According to Pfeifer, some provisions in the waiver regulation are to be extended for another three years. If schools didn't provide the necessary support, they are deemed as having offered inadequate intervention opportunities, and the students affected can be provided with waivers. According to Pfeifer, county superintendents determine whether adequate support has been provided.
The intention behind the waivers is to make sure that these students are able to graduate on time, Pfeifer said.
The majority of HSA waivers awarded in Maryland go to English for Speakers of Other Language (ESOL) students, according to Blum. "They are given to students who haven't learned academic English in time to take the tests," Blum said.
Last year, the first year that HSA waivers were implemented, most of the waivers went to ESOL or special education students, but those are not the only criteria for receiving a waiver, Pfeifer said. According to Blum, other reasons to receive an HSA waiver are more rare. She named house fires and the death of a family member as reasons that a student would be prevented from taking a test on time.

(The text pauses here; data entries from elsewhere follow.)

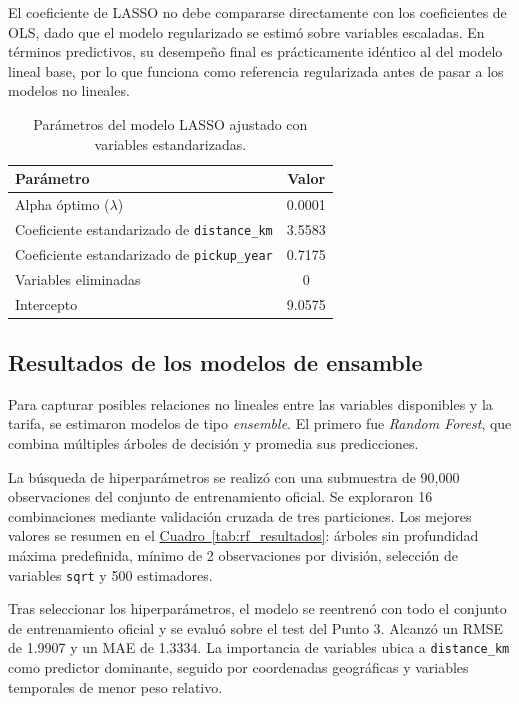 \documentclass[10pt]{article}
\newcommand{\cuadroref}[1]{\hyperref[#1]{Cuadro~\ref*{#1}}}
\begin{document}
	El coeficiente de LASSO no debe compararse directamente con los coeficientes de OLS, dado que el modelo regularizado se estimó sobre variables escaladas. En términos predictivos, su desempeño final es prácticamente idéntico al del modelo lineal base, por lo que funciona como referencia regularizada antes de pasar a los modelos no lineales.

	\begin{table}[!htbp]
		\centering
		\caption{Parámetros del modelo LASSO ajustado con variables estandarizadas.}
		\label{tab:lasso_resultados}
		\begin{tabular}{lc}
			\hline
			\textbf{Parámetro} & \textbf{Valor} \\
			\hline
			Alpha óptimo ($\lambda$) & 0.0001 \\
			Coeficiente estandarizado de \texttt{distance\_km} & 3.5583 \\
			Coeficiente estandarizado de \texttt{pickup\_year} & 0.7175 \\
			Variables eliminadas & 0 \\
			Intercepto & 9.0575 \\
			\hline
		\end{tabular}
	\end{table}


	\subsection{Resultados de los modelos de ensamble}

	Para capturar posibles relaciones no lineales entre las variables disponibles y la tarifa, se estimaron modelos de tipo \textit{ensemble}. El primero fue \textit{Random Forest}, que combina múltiples árboles de decisión y promedia sus predicciones.

	La búsqueda de hiperparámetros se realizó con una submuestra de 90{,}000 observaciones del conjunto de entrenamiento oficial. Se exploraron 16 combinaciones mediante validación cruzada de tres particiones. Los mejores valores se resumen en el \cuadroref{tab:rf_resultados}: árboles sin profundidad máxima predefinida, mínimo de 2 observaciones por división, selección de variables \texttt{sqrt} y 500 estimadores.

	Tras seleccionar los hiperparámetros, el modelo se reentrenó con todo el conjunto de entrenamiento oficial y se evaluó sobre el test del Punto 3. Alcanzó un RMSE de 1.9907 y un MAE de 1.3334. La importancia de variables ubica a \texttt{distance\_km} como predictor dominante, seguido por coordenadas geográficas y variables temporales de menor peso relativo.
\end{document}
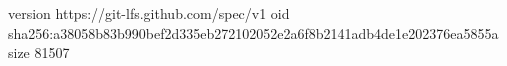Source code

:version https://git-lfs.github.com/spec/v1
oid sha256:a38058b83b990bef2d335eb272102052e2a6f8b2141adb4de1e202376ea5855a
size 81507
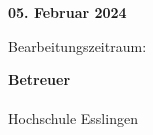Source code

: \begin{titlepage}
\begin{center}
\large{\textbf{05. Februar 2024}}

\vspace{0.3cm} 

\large{Bearbeitungszeitraum: \timeFrame} \\ 

\vspace{1cm}

\large{\textbf{Betreuer}}\\
\vspace{0.2cm}
\supervisor\\
\normalsize{Hochschule Esslingen}\\
\vspace{0.2cm}


\end{center}
\end{titlepage}
\vfill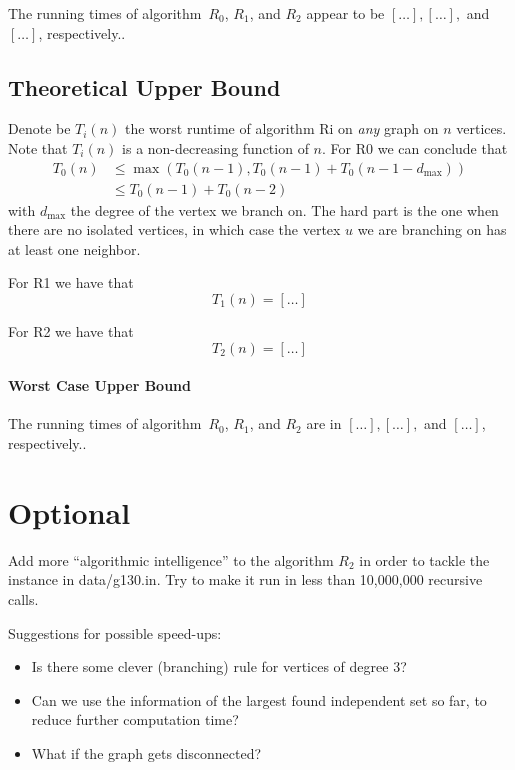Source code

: \documentclass{tufte-handout}
\begin{document}
The running times of algorithm~$R_0$, $R_1$, and $R_2$ appear to be
$[\ldots],[\ldots],$ and $[\ldots]$, respectively..

\subsection{Theoretical Upper Bound}

Denote be $T_i(n)$ the worst runtime of algorithm Ri on \emph{any} graph on $n$ vertices.
Note that $T_i(n)$ is a non-decreasing function of $n$.
For R0 we can conclude that
\begin{align*}
T_0(n) &\leq\max(T_0(n-1), T_0(n-1)+T_0(n-1-d_{\mbox{max}})) \\ &\leq T_0(n-1)+T_0(n-2)
\end{align*}
with $d_{\mbox{max}}$ the degree of the vertex we branch on. The hard part is the one when there are no isolated vertices, in which case the vertex $u$ we are branching on has at least one neighbor. 

For R1 we have that
 \[
 T_1(n)=[\ldots]
 \]

For R2 we have that
 \[
 T_2(n)=[\ldots]
 \]
\paragraph{Worst Case Upper Bound}
The running times of algorithm~$R_0$, $R_1$, and $R_2$ are in
$[\ldots],[\ldots],$ and $[\ldots]$, respectively.. \newpage

\section{Optional}
Add more ``algorithmic intelligence'' to the algorithm $R_2$ in order to tackle the instance in data/g130.in.
Try to make it run in less than 10,000,000 recursive calls. 

Suggestions for possible speed-ups:
\begin{itemize}
\item Is there some clever (branching) rule for vertices of degree 3?
\item Can we use the information of the largest found independent set so far, to reduce further computation time?
\item What if the graph gets disconnected?
\end{itemize}
\end{document}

According to Pfeifer, some argue that handing out waivers to students may give them an unfair advantage over other students, but the waivers are primarily provided to students who were at a disadvantage that was beyond their control. "Less than one half of one percent of students needed a waiver," Pfeifer said.
Additionally, according to Blum, the waivers only serve as a free pass for the HSA exam. Students must still be able to meet other graduation requirements on their own, she said.
Last year, Montgomery County awarded about 105 waivers and around 500 waivers were awarded in the whole state, Pfeifer said. Montgomery County awarded about twenty percent of the HSA waivers while the rest of the waivers are mainly divided up between Baltimore City and Prince George's County, according to Pfeifer.